Y ya, por último, ocurrió lo impensable. Sucedió
la tarde de un sábado de enero de este mismo año. La encontré al otro lado de
la puerta de mi domicilio, con una extraña expresión que pretendía encubrir el
reconcomio con la serenidad, como si se tratara de un fantasma del pasado que
aspirase saldar un asunto pendiente.
—Hola, Isabel —saludé.
—Buenas tardes, Violeta. Me ha costado
encontrar la casa, he estado casi una hora dando vueltas, te hubiera llamado,
pero como cambiaste de número de teléfono…
—Sí, el número viejo lo perdí porque el
móvil estaba a nombre de mi padre y me costaba menos hacerme una línea nueva
que cambiar de titular. Claro, que a ti no te llamé para notificártelo
—expliqué sin mostrar ningún tono que revelase resquemor.
Isabel asintió comprendiendo mis palabras.
—Aquí es todo un reto encontrarme —añadí
refiriéndome a mi nuevo hogar—, ¿quién te ha dado mi dirección?

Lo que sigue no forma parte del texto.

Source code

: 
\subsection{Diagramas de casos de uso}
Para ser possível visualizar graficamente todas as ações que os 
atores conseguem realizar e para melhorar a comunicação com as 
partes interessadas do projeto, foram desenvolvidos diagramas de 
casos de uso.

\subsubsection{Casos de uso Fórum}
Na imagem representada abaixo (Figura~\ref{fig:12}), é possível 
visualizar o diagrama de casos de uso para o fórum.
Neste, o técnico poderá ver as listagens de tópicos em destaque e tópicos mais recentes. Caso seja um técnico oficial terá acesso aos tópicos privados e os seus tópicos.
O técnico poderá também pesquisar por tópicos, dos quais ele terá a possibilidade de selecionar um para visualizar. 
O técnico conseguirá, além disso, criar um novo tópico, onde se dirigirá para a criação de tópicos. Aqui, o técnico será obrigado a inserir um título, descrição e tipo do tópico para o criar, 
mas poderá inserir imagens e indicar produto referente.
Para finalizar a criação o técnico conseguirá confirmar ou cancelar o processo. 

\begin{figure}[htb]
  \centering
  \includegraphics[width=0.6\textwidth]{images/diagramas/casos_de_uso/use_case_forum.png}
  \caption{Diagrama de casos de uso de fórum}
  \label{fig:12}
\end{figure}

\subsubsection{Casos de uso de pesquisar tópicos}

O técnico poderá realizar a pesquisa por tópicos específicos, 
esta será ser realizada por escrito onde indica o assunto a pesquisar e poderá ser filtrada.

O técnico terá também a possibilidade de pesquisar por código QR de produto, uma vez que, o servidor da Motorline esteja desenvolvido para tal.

—Mi madre tenía el teléfono de tu padrino, y
él me indicó en qué zona vivías, no me dio tu número porque me dijo que no
sabía mirarlo en el móvil, que le llamara en otro momento… No le volví a
llamar, creyendo que te encontraría fácilmente, que sería como en Calasparra
que la música se oiría a bastantes metros de la casa.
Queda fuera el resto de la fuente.